In the entries below, find the line with "Kitchen Washing Sponges" and the line with "Recording & Editing". Reproduce those two lines and every line between them exactly, and nothing more.
Exercise materials Start Marker
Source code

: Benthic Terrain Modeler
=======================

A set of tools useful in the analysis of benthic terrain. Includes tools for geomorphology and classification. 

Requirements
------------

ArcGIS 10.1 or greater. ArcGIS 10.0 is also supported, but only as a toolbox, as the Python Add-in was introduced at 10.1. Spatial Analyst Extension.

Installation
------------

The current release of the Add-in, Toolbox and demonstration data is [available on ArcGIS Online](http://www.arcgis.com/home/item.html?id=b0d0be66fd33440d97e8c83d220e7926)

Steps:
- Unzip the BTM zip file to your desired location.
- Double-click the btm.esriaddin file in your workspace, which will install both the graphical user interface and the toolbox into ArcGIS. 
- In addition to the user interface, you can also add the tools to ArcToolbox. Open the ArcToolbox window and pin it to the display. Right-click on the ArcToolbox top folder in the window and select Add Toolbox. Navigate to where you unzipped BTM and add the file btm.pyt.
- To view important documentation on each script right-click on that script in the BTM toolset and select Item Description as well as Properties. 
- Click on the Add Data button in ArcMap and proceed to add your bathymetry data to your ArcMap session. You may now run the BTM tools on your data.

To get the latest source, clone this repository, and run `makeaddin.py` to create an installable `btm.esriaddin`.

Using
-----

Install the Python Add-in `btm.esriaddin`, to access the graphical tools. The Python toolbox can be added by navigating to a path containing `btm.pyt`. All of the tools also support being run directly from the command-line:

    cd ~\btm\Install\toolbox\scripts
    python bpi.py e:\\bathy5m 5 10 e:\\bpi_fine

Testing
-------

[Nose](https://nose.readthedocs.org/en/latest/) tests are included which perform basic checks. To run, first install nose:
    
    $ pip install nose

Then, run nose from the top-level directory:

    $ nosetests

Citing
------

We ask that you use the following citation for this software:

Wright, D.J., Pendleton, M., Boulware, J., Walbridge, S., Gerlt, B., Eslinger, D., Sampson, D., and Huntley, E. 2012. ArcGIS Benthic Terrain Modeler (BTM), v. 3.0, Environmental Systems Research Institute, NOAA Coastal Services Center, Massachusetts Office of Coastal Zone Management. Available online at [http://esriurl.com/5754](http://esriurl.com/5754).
Exercise materials End Marker
Exercise materials Start Marker
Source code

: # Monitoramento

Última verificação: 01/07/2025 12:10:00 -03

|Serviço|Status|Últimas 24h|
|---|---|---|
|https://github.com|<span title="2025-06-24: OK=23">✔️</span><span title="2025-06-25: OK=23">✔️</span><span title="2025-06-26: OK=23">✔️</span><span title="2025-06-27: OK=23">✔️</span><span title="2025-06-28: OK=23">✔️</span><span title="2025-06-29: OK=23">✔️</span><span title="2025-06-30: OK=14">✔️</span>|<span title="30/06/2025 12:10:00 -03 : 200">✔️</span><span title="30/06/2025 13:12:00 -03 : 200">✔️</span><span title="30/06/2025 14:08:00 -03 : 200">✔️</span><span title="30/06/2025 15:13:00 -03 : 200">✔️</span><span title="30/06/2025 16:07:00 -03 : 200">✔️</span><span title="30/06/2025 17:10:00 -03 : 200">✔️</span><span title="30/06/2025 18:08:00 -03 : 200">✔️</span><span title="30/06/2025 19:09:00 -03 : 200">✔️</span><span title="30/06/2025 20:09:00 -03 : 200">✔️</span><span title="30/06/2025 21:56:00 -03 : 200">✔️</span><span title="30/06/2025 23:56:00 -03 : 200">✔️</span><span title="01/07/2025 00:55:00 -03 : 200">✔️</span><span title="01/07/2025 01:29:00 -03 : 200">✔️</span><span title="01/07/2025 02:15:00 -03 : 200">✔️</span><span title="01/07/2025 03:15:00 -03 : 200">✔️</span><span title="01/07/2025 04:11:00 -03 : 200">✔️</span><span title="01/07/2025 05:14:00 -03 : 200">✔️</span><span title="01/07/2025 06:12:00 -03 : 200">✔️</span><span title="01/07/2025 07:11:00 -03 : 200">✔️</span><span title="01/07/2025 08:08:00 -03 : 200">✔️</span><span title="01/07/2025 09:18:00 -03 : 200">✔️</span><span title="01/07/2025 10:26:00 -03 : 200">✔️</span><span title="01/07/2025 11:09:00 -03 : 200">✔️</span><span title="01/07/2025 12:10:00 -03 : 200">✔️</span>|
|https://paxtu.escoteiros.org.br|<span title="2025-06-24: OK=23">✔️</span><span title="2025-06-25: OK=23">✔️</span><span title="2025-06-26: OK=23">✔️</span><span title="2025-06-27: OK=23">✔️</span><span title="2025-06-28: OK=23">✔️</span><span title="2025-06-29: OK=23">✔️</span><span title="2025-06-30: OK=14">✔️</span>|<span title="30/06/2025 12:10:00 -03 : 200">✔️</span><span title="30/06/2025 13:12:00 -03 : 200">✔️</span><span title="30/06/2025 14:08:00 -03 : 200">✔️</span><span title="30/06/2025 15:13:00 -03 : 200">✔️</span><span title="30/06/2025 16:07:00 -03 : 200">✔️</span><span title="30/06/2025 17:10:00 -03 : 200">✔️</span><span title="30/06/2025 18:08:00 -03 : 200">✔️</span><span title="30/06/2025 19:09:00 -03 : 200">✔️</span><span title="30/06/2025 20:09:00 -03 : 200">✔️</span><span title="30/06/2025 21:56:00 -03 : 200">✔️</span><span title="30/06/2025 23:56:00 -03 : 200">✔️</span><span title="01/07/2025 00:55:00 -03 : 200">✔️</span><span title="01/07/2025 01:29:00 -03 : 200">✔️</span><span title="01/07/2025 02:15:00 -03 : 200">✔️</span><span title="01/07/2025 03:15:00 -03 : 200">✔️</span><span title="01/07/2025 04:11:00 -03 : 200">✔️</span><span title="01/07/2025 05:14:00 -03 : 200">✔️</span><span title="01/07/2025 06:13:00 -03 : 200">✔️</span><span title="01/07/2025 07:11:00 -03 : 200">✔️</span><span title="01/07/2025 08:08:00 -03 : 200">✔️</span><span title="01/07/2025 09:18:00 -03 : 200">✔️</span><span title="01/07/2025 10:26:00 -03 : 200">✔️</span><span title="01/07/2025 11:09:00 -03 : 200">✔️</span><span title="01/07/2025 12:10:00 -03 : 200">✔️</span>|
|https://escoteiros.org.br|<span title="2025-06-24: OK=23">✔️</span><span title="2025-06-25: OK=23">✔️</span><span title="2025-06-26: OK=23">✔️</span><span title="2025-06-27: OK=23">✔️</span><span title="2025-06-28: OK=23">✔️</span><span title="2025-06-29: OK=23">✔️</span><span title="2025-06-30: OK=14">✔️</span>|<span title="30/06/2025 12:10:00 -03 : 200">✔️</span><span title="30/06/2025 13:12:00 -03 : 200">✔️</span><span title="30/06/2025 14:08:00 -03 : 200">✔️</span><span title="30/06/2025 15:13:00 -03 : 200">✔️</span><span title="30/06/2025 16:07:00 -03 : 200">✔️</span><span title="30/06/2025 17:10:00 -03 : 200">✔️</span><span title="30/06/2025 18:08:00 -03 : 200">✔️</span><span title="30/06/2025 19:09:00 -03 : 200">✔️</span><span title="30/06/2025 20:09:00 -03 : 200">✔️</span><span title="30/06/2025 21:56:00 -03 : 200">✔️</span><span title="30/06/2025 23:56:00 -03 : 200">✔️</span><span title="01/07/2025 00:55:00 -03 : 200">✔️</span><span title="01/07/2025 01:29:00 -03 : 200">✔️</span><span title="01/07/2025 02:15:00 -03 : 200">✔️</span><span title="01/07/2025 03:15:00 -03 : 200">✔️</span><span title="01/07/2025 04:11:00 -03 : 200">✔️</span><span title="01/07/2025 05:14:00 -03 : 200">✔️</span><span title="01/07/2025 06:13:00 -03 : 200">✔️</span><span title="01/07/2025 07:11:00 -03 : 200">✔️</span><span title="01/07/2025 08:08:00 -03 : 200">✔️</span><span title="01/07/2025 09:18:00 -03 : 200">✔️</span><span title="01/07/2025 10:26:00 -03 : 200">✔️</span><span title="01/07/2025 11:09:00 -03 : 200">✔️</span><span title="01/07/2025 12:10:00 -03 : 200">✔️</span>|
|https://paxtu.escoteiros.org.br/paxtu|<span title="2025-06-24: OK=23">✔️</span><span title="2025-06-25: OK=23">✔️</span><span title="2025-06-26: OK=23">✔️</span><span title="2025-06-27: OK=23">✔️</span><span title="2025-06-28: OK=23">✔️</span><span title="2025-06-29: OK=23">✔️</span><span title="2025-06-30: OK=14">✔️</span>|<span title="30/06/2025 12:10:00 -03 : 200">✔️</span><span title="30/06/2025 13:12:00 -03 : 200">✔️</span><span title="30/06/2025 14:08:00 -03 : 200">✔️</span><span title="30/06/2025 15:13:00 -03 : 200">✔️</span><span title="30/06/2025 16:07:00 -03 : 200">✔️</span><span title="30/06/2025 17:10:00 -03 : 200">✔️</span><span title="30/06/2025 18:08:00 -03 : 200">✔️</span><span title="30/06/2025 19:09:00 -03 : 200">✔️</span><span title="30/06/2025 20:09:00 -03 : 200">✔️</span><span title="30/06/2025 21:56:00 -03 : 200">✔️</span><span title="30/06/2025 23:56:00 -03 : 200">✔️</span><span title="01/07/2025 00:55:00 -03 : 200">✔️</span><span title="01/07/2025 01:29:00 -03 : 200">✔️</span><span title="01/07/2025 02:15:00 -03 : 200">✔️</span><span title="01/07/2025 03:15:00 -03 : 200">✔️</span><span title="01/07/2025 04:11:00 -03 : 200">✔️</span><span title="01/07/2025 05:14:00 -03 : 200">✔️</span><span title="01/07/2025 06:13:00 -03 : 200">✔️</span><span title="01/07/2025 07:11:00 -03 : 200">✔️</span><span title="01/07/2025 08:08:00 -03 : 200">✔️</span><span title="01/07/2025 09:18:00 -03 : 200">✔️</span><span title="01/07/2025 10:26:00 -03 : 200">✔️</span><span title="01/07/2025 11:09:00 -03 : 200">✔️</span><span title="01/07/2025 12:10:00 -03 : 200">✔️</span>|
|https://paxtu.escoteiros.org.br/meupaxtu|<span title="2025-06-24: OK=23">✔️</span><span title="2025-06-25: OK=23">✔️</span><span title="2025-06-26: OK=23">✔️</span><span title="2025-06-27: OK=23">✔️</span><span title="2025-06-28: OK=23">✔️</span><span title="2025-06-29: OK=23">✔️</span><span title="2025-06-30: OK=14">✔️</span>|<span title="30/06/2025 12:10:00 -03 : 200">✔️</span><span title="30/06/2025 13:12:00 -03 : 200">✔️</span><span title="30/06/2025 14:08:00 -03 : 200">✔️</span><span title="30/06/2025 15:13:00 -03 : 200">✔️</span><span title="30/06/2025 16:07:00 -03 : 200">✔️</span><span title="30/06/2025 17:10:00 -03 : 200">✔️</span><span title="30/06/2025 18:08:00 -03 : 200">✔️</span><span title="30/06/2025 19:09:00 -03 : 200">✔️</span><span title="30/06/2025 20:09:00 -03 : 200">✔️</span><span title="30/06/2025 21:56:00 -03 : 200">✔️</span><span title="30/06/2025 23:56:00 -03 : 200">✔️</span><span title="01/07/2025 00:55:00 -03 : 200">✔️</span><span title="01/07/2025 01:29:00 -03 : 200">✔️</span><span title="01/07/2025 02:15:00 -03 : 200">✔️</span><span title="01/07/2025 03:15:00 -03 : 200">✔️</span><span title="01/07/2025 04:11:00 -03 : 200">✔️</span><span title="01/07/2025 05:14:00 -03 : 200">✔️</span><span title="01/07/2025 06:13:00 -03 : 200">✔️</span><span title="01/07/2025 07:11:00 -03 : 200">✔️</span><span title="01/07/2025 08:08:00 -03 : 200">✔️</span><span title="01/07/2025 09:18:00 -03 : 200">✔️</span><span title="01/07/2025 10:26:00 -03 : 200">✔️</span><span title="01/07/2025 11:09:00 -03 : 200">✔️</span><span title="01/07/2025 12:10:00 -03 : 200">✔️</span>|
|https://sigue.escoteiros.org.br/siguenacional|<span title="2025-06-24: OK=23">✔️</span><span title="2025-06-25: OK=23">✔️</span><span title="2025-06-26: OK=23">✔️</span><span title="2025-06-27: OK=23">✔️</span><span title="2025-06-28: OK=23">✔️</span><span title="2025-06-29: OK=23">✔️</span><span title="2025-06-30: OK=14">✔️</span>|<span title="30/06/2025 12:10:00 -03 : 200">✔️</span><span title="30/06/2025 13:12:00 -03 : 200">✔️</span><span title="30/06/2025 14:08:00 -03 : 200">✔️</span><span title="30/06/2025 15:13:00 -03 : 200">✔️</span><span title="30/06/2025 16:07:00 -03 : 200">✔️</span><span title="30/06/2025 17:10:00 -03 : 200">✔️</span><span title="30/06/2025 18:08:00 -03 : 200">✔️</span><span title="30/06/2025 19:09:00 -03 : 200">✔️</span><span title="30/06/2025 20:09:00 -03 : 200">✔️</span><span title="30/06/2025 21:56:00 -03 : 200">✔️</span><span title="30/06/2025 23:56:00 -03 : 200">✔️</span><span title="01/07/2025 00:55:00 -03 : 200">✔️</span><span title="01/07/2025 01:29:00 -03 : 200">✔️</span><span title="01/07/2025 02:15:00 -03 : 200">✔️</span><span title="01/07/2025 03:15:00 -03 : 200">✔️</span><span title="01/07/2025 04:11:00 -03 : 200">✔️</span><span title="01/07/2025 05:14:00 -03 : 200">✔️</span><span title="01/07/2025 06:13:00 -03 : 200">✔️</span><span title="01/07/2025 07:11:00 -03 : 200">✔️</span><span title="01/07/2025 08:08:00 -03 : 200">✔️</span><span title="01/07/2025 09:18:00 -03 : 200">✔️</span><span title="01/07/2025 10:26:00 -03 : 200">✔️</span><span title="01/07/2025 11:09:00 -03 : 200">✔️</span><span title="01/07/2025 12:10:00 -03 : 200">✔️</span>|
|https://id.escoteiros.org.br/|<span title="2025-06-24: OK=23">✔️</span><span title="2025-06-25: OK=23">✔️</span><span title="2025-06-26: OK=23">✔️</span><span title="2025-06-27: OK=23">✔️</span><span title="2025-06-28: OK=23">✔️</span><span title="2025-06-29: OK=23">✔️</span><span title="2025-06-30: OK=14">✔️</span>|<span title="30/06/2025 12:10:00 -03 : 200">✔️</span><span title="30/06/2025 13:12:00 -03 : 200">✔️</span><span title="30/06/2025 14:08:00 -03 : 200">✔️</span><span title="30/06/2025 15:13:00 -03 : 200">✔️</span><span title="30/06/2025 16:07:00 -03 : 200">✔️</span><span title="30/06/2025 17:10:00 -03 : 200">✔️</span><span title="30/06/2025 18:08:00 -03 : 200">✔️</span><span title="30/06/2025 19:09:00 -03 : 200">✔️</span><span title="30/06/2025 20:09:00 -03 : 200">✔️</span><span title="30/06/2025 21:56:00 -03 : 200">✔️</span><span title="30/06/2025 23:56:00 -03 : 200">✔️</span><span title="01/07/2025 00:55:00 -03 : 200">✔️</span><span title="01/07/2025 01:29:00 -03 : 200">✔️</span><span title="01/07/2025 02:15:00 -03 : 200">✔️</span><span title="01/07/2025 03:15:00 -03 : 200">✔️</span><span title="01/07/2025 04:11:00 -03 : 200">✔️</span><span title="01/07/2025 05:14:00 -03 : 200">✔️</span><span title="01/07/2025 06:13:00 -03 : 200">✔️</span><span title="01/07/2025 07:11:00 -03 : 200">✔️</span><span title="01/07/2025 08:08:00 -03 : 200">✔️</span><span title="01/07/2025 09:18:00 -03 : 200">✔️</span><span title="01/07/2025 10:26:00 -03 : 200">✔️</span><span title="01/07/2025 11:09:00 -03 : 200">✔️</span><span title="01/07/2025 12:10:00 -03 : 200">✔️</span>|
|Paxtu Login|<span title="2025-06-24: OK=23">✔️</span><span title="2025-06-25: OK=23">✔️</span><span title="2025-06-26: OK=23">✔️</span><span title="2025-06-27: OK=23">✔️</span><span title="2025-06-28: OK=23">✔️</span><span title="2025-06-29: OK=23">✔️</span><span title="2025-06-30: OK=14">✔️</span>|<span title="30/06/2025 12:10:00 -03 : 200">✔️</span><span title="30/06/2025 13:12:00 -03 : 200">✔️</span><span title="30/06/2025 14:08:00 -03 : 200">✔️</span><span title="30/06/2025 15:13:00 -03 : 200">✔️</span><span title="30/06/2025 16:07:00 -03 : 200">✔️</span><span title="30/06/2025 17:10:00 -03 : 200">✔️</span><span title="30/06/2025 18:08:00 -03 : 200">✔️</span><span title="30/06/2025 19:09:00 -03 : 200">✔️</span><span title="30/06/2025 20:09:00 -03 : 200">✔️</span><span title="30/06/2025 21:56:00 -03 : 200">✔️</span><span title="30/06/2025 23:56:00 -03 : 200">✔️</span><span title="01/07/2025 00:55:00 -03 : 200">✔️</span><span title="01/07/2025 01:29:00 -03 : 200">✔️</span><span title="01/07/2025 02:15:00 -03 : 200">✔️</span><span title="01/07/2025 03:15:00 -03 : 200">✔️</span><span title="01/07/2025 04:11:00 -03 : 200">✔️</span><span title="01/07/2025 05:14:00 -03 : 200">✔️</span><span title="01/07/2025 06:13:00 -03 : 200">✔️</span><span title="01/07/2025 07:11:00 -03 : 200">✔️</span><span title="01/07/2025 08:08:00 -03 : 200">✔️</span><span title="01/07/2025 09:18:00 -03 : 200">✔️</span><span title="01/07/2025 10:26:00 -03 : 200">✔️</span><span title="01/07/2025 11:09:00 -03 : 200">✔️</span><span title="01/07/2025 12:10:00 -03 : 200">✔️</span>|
Exercise materials End Marker
Exercise materials Start Marker
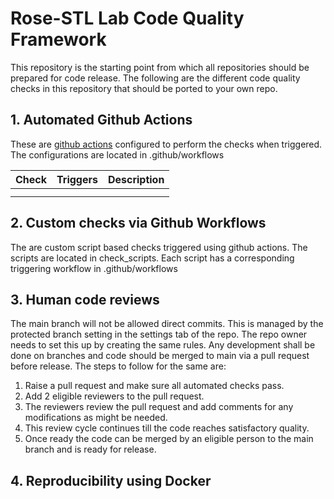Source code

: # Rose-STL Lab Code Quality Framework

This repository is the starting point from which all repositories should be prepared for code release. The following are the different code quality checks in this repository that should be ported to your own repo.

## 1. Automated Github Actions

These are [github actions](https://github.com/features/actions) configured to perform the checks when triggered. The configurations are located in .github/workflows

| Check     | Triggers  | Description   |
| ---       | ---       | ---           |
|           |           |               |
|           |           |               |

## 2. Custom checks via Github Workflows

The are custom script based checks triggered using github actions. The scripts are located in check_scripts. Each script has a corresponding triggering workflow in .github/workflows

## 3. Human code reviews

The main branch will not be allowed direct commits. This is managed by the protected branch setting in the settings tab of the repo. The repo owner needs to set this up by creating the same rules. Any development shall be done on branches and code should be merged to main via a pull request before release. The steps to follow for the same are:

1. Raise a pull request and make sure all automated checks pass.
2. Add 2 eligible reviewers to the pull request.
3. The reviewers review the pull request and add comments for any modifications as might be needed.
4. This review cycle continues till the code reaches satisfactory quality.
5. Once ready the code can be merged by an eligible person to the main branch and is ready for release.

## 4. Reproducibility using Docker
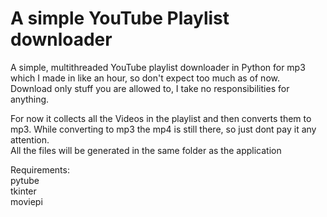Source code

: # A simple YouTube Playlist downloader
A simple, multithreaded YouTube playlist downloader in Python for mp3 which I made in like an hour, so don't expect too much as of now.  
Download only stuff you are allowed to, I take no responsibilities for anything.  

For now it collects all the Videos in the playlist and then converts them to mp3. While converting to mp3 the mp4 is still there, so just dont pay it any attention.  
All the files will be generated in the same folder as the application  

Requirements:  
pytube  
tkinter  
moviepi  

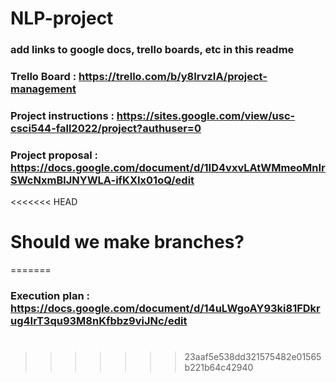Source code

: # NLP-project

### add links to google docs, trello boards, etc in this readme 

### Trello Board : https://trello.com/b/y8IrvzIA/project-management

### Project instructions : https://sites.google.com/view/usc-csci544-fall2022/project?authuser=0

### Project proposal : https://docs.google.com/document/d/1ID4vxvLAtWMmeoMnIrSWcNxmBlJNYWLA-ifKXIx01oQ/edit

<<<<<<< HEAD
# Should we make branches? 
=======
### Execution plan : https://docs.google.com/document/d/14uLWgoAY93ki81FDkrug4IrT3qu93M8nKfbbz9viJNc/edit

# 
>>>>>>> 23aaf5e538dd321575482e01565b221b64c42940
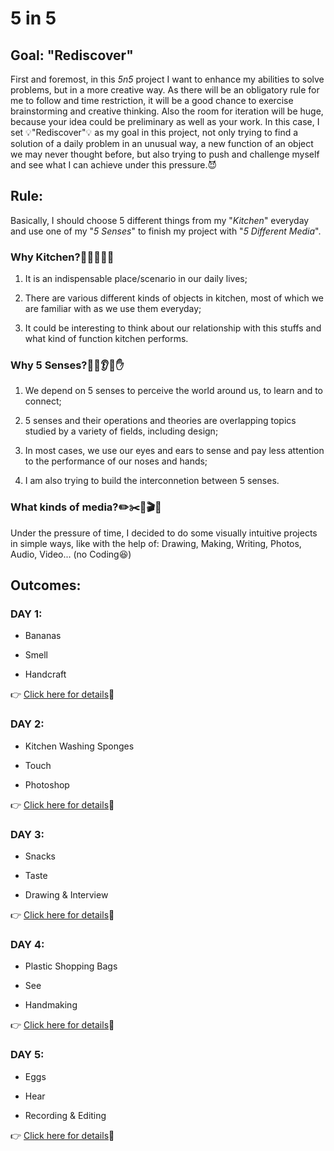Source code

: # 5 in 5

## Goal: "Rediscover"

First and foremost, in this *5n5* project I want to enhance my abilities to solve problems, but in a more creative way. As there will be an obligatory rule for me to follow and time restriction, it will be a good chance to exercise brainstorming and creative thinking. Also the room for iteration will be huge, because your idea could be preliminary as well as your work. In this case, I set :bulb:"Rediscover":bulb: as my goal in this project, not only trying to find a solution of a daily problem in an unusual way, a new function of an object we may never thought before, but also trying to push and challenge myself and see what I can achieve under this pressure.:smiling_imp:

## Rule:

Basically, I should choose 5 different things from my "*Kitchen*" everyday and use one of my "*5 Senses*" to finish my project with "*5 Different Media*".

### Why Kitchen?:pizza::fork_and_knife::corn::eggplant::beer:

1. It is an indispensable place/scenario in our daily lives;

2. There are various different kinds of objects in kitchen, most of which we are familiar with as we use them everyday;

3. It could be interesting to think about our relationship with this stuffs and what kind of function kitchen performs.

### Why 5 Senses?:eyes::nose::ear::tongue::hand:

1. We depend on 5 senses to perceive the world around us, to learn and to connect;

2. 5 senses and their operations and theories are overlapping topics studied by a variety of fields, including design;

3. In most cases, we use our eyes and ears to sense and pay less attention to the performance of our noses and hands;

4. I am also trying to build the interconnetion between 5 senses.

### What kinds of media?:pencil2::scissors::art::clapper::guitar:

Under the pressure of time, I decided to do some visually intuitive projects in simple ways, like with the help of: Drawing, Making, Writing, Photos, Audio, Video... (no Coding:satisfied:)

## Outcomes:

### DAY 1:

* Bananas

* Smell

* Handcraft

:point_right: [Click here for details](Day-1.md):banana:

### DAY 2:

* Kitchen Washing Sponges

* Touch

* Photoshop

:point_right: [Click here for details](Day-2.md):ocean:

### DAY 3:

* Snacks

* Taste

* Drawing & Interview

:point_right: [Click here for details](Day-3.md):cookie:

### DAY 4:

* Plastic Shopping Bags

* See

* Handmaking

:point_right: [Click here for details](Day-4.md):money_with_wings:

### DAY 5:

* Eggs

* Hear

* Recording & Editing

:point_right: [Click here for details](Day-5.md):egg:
Exercise materials End Marker
- Answer below -
* Kitchen Washing Sponges

* Touch

* Photoshop

:point_right: [Click here for details](Day-2.md):ocean:

### DAY 3:

* Snacks

* Taste

* Drawing & Interview

:point_right: [Click here for details](Day-3.md):cookie:

### DAY 4:

* Plastic Shopping Bags

* See

* Handmaking

:point_right: [Click here for details](Day-4.md):money_with_wings:

### DAY 5:

* Eggs

* Hear

* Recording & Editing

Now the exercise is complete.